Prof. Dr. Armin Biere Dr. Mathias Fleury Freiburg, 22/12/2022

# Computer Architecture Exercise Sheet 4 (version 2022-4)

### Exercise 1

Using our imaginary bfloat8 (1 sign bit, 3 fraction bits, 4 exponent bits, exponent bias 7), calculate:

$$1.010_2 \cdot 2^4 - 1.111_2 \cdot 2^{-5}$$
$$1.010_2 \cdot 2^4 - (-1.111_2 \cdot 2^{-5})$$

What is the point of using GRS (in terms of hardware)?

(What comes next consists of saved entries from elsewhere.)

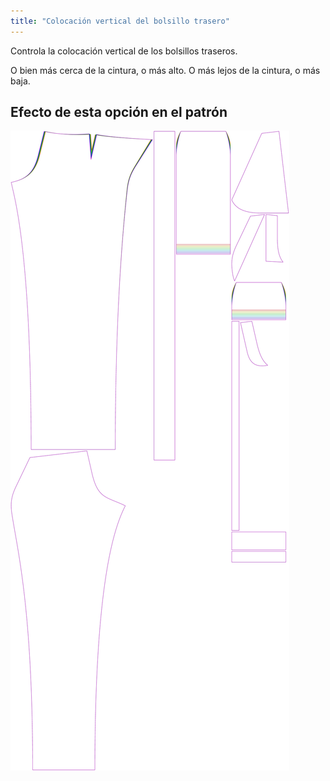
 ```yaml
---
title: "Colocación vertical del bolsillo trasero"
---
```


Controla la colocación vertical de los bolsillos traseros.

O bien más cerca de la cintura, o más alto. O más lejos de la cintura, o más baja.

## Efecto de esta opción en el patrón

![Esta imagen muestra el efecto de esta opción superponiendo varias variantes que tienen un valor diferente para esta opción](charlie_backpocketverticalplacement_sample.svg "Efecto de esta opción en el patrón")
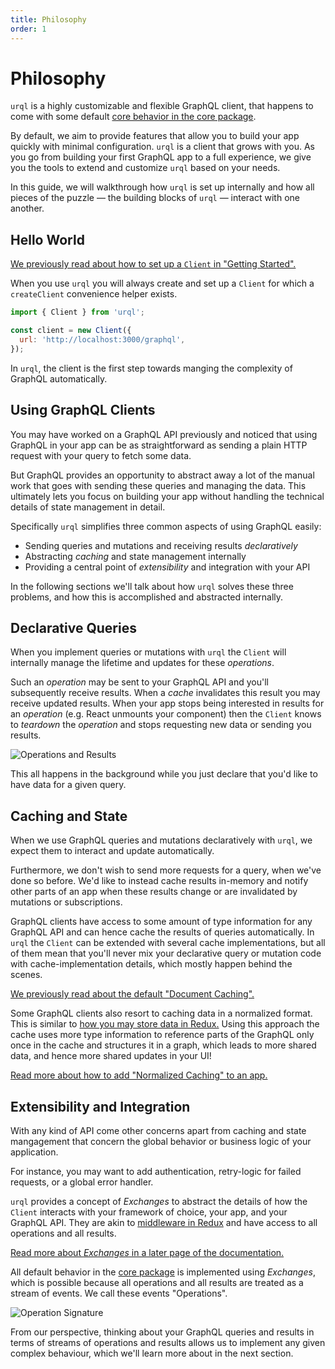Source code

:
 ```yaml
---
title: Philosophy
order: 1
---
```


# Philosophy

`urql` is a highly customizable and flexible GraphQL client, that happens to come with some default
[core behavior in the core package](./core-package.md).

By default, we aim to provide features that allow you to build your app quickly with minimal
configuration. `urql` is a client that grows with you. As you go from building your first
GraphQL app to a full experience, we give you the tools to extend and customize `urql` based on
your needs.

In this guide, we will walkthrough how `urql` is set up internally and how all pieces of the puzzle
— the building blocks of `urql` — interact with one another.

## Hello World

[We previously read about how to set up a `Client` in "Getting
Started".](../basics/getting-started.md)

When you use `urql` you will always create and set up a `Client` for which a `createClient`
convenience helper exists.

```js
import { Client } from 'urql';

const client = new Client({
  url: 'http://localhost:3000/graphql',
});
```

In `urql`, the client is the first step towards manging the complexity of GraphQL automatically.

## Using GraphQL Clients

You may have worked on a GraphQL API previously and noticed that using GraphQL in your app can be
as straightforward as sending a plain HTTP request with your query to fetch some data.

But GraphQL provides an opportunity to abstract away a lot of the manual work that goes with
sending these queries and managing the data. This ultimately lets you focus on building
your app without handling the technical details of state management in detail.

Specifically `urql` simplifies three common aspects of using GraphQL easily:

- Sending queries and mutations and receiving results _declaratively_
- Abstracting _caching_ and state management internally
- Providing a central point of _extensibility_ and integration with your API

In the following sections we'll talk about how `urql` solves these three problems, and how this is
accomplished and abstracted internally.

## Declarative Queries

When you implement queries or mutations with `urql` the `Client` will internally manage the
lifetime and updates for these _operations_.

Such an _operation_ may be sent to your GraphQL API and you'll subsequently receive results.
When a _cache_ invalidates this result you may receive updated results. When your app
stops being interested in results for an _operation_ (e.g. React unmounts your component) then
the `Client` knows to _teardown_ the _operation_ and stops requesting new data or sending you
results.

![Operations and Results](../assets/urql-event-hub.png)

This all happens in the background while you just declare that you'd like to have data for a given
query.

## Caching and State

When we use GraphQL queries and mutations declaratively with `urql`, we expect them to interact
and update automatically.

Furthermore, we don't wish to send more requests for a query, when we've done so before. We'd like
to instead cache results in-memory and notify other parts of an app when these results change or
are invalidated by mutations or subscriptions.

GraphQL clients have access to some amount of type information for any GraphQL API and can hence
cache the results of queries automatically. In `urql` the `Client` can be extended with several
cache implementations, but all of them mean that you'll never mix your declarative query or mutation
code with cache-implementation details, which mostly happen behind the scenes.

[We previously read about the default "Document Caching".](../basics/document-caching.md)

Some GraphQL clients also resort to caching data in a normalized format. This is similar to
[how you may store data in Redux.](https://redux.js.org/recipes/structuring-reducers/normalizing-state-shape/)
Using this approach the cache uses more type information to reference parts of the GraphQL only once
in the cache and structures it in a graph, which leads to more shared data, and hence more shared
updates in your UI!

[Read more about how to add "Normalized Caching" to an app.](../graphcache/normalized-caching.md)

## Extensibility and Integration

With any kind of API come other concerns apart from caching and state mangagement that concern
the global behavior or business logic of your application.

For instance, you may want to add authentication, retry-logic for failed requests, or a global
error handler.

`urql` provides a concept of _Exchanges_ to abstract the details of how the `Client` interacts with
your framework of choice, your app, and your GraphQL API. They are akin to
[middleware in Redux](https://redux.js.org/advanced/middleware) and have access to all operations
and all results.

[Read more about _Exchanges_ in a later page of the documentation.](./exchanges.md)

All default behavior in the [core package](./core-package.md) is implemented using
_Exchanges_, which is possible because all operations and all results are treated as a stream
of events. We call these events "Operations".

![Operation Signature](../assets/urql-signals.png)

From our perspective, thinking about your GraphQL queries and results in terms of
streams of operations and results allows us to implement any given complex behaviour,
which we'll learn more about in the next section.

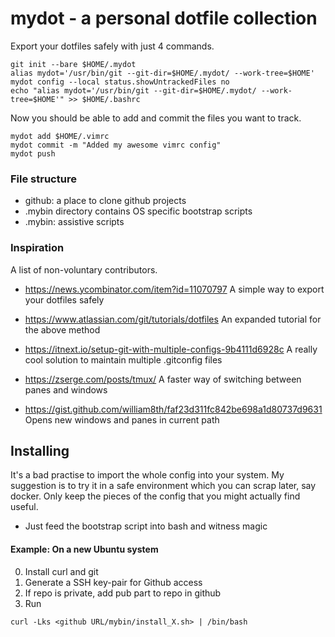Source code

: # mydot - a personal dotfile collection

Export your dotfiles safely with just 4 commands.

```
git init --bare $HOME/.mydot
alias mydot='/usr/bin/git --git-dir=$HOME/.mydot/ --work-tree=$HOME'
mydot config --local status.showUntrackedFiles no
echo "alias mydot='/usr/bin/git --git-dir=$HOME/.mydot/ --work-tree=$HOME'" >> $HOME/.bashrc
```

Now you should be able to add and commit the files you want to track.

```
mydot add $HOME/.vimrc
mydot commit -m "Added my awesome vimrc config"
mydot push
```


### File structure

- github: a place to clone github projects
- .mybin directory contains OS specific bootstrap scripts
- .mybin: assistive scripts

### Inspiration

A list of non-voluntary contributors.

- https://news.ycombinator.com/item?id=11070797
A simple way to export your dotfiles safely

- https://www.atlassian.com/git/tutorials/dotfiles
An expanded tutorial for the above method

- https://itnext.io/setup-git-with-multiple-configs-9b4111d6928c
A really cool solution to maintain multiple .gitconfig files

- https://zserge.com/posts/tmux/
A faster way of switching between panes and windows

- https://gist.github.com/william8th/faf23d311fc842be698a1d80737d9631
Opens new windows and panes in current path

## Installing

It's a bad practise to import the whole config into your system.
My suggestion is to try it in a safe environment which you can scrap later, say docker.
Only keep  the pieces of the config that you might actually find useful.

- Just feed the bootstrap script into bash and witness magic

#### Example: On a new Ubuntu system

0. Install curl and git
1. Generate a SSH key-pair for Github access
2. If repo is private, add pub part to repo in github
3. Run

```
curl -Lks <github URL/mybin/install_X.sh> | /bin/bash
```

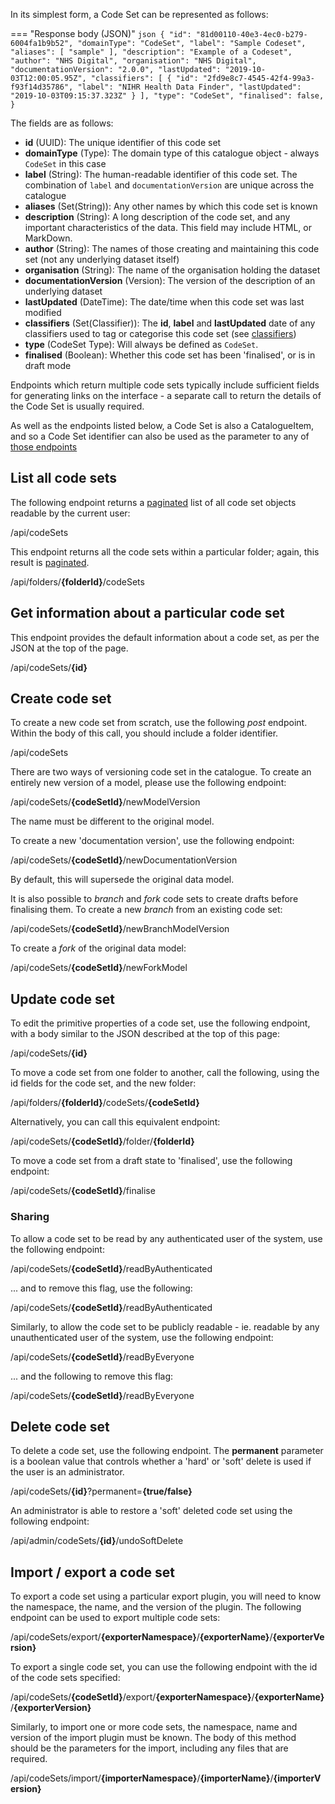In its simplest form, a Code Set can be represented as follows:

=== "Response body (JSON)"
    ```json
    {
        "id": "81d00110-40e3-4ec0-b279-6004fa1b9b52",
        "domainType": "CodeSet",
        "label": "Sample Codeset",
        "aliases": [
            "sample"
        ],
        "description": "Example of a Codeset",
        "author": "NHS Digital",
        "organisation": "NHS Digital",
        "documentationVersion": "2.0.0",
        "lastUpdated": "2019-10-03T12:00:05.95Z",
        "classifiers": [
            {
                "id": "2fd9e8c7-4545-42f4-99a3-f93f14d35786",
                "label": "NIHR Health Data Finder",
                "lastUpdated": "2019-10-03T09:15:37.323Z"
            }
        ],
        "type": "CodeSet",
        "finalised": false,
    }
    ``` 

The fields are as follows:

- **id** (UUID): The unique identifier of this code set
- **domainType** (Type): The domain type of this catalogue object - always `CodeSet` in this case
- **label** (String): The human-readable identifier of this code set.  The combination of `label` and `documentationVersion` are unique across the catalogue
- **aliases** (Set(String)): Any other names by which this code set is known
- **description** (String): A long description of the code set, and any important characteristics of the data.  This field may include HTML, or 
MarkDown.
- **author** (String): The names of those creating and maintaining this code set (not any underlying dataset itself)
- **organisation** (String): The name of the organisation holding the dataset
- **documentationVersion** (Version): The version of the description of an underlying dataset
- **lastUpdated** (DateTime): The date/time when this code set was last modified
- **classifiers** (Set(Classifier)): The **id**, **label** and **lastUpdated** date of any classifiers used to tag or categorise this code set 
(see [classifiers](classifier.md))
- **type** (CodeSet Type): Will always be defined as `CodeSet`.
- **finalised** (Boolean): Whether this code set has been 'finalised', or is in draft mode

Endpoints which return multiple code sets typically include sufficient fields for generating links on the interface - a separate call to return the 
details of the Code Set is usually required. 

As well as the endpoints listed below, a Code Set is also a CatalogueItem, and so a Code Set identifier can also be used as the parameter to any 
of [those endpoints](catalogue-item.md)


## List all code sets

The following endpoint returns a [paginated](../pagination.md) list of all code set objects readable by the current user:  

<endpoint class="get">/api/codeSets</endpoint>

This endpoint returns all the code sets within a particular folder; again, this result is [paginated](../pagination.md).

<endpoint class="get">/api/folders/**{folderId}**/codeSets</endpoint>


## Get information about a particular code set

This endpoint provides the default information about a code set, as per the JSON at the top of the page.

<endpoint class="get">/api/codeSets/**{id}**</endpoint>

## Create code set

To create a new code set from scratch, use the following _post_ endpoint.  Within the body of this call, you should include a folder identifier.

<endpoint class="post">/api/codeSets</endpoint>

There are two ways of versioning code set in the catalogue.  To create an entirely new version of a model, please use the following endpoint:

<endpoint class="put">/api/codeSets/**{codeSetId}**/newModelVersion</endpoint>

The name must be different to the original model.

To create a new 'documentation version', use the following endpoint:

<endpoint class="put">/api/codeSets/**{codeSetId}**/newDocumentationVersion</endpoint>

By default, this will supersede the original data model.

It is also possible to _branch_ and _fork_ code sets to create drafts before finalising them. To create a new _branch_ from an existing code set:

<endpoint class="put">/api/codeSets/**{codeSetId}**/newBranchModelVersion</endpoint>

To create a _fork_ of the original data model:

<endpoint class="put">/api/codeSets/**{codeSetId}**/newForkModel</endpoint>

## Update code set

To edit the primitive properties of a code set, use the following endpoint, with a body similar to the JSON described at the top of this page:

<endpoint class="put">/api/codeSets/**{id}**</endpoint>

To move a code set from one folder to another, call the following, using the id fields for the code set, and the new folder:

<endpoint class="put">/api/folders/**{folderId}**/codeSets/**{codeSetId}**</endpoint>

Alternatively, you can call this equivalent endpoint:

<endpoint class="put">/api/codeSets/**{codeSetId}**/folder/**{folderId}**</endpoint>

To move a code set from a draft state to 'finalised', use the following endpoint:

<endpoint class="put">/api/codeSets/**{codeSetId}**/finalise</endpoint>

### Sharing

To allow a code set to be read by any authenticated user of the system, use the following endpoint:

<endpoint class="put">/api/codeSets/**{codeSetId}**/readByAuthenticated</endpoint>

... and to remove this flag, use the following:

<endpoint class="delete">/api/codeSets/**{codeSetId}**/readByAuthenticated</endpoint>

Similarly, to allow the code set to be publicly readable - ie. readable by any unauthenticated user of the system, 
use the following endpoint: 

<endpoint class="put">/api/codeSets/**{codeSetId}**/readByEveryone</endpoint>

... and the following to remove this flag:

<endpoint class="delete">/api/codeSets/**{codeSetId}**/readByEveryone</endpoint>


## Delete code set

To delete a code set, use the following endpoint.  The **permanent** parameter is a boolean value that controls whether a 'hard' or 'soft' delete
 is used if the user is an administrator.
 
<endpoint class="delete">/api/codeSets/**{id}**?permanent=**{true/false}**</endpoint>

An administrator is able to restore a 'soft' deleted code set using the following endpoint:

<endpoint class="put">/api/admin/codeSets/**{id}**/undoSoftDelete</endpoint>
 
## Import / export a code set

To export a code set using a particular export plugin, you will need to know the namespace, the name, and the version of the plugin.  The
 following endpoint can be used to export multiple code sets: 

<endpoint class="post">/api/codeSets/export/**{exporterNamespace}**/**{exporterName}**/**{exporterVersion}**</endpoint>

To export a single code set, you can use the following endpoint with the id of the code sets specified:

<endpoint class="get">/api/codeSets/**{codeSetId}**/export/**{exporterNamespace}**/**{exporterName}**/**{exporterVersion}**</endpoint>


Similarly, to import one or more code sets, the namespace, name and version of the import plugin must be known.  The body of this method should
 be the parameters for the import, including any files that are required.

<endpoint class="post">/api/codeSets/import/**{importerNamespace}**/**{importerName}**/**{importerVersion}**</endpoint>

(The URL from the lecture to test more examples: https://cca.informatik.uni-freiburg.de/teaching/grs-bits/rechner.html)

#### Exercise 2

Consider a machine that does not have a pipeline. The instruction processing phases IF, ID, EX, MEM and WB require execution phases of 50 ns, 50 ns, 60 ns, 50 ns and 50 ns. Furthermore assume that inserting a pipeline into this machine would create an overhead of 5 ns per phase. Which *speed-up* is achieved using this pipeline?

## Exercise 3

We extend our pipelined RISC-V processor with the popent instruction that counts the number of bits that are one. It takes two arguments: the destination register and the register containing the number to count the bits.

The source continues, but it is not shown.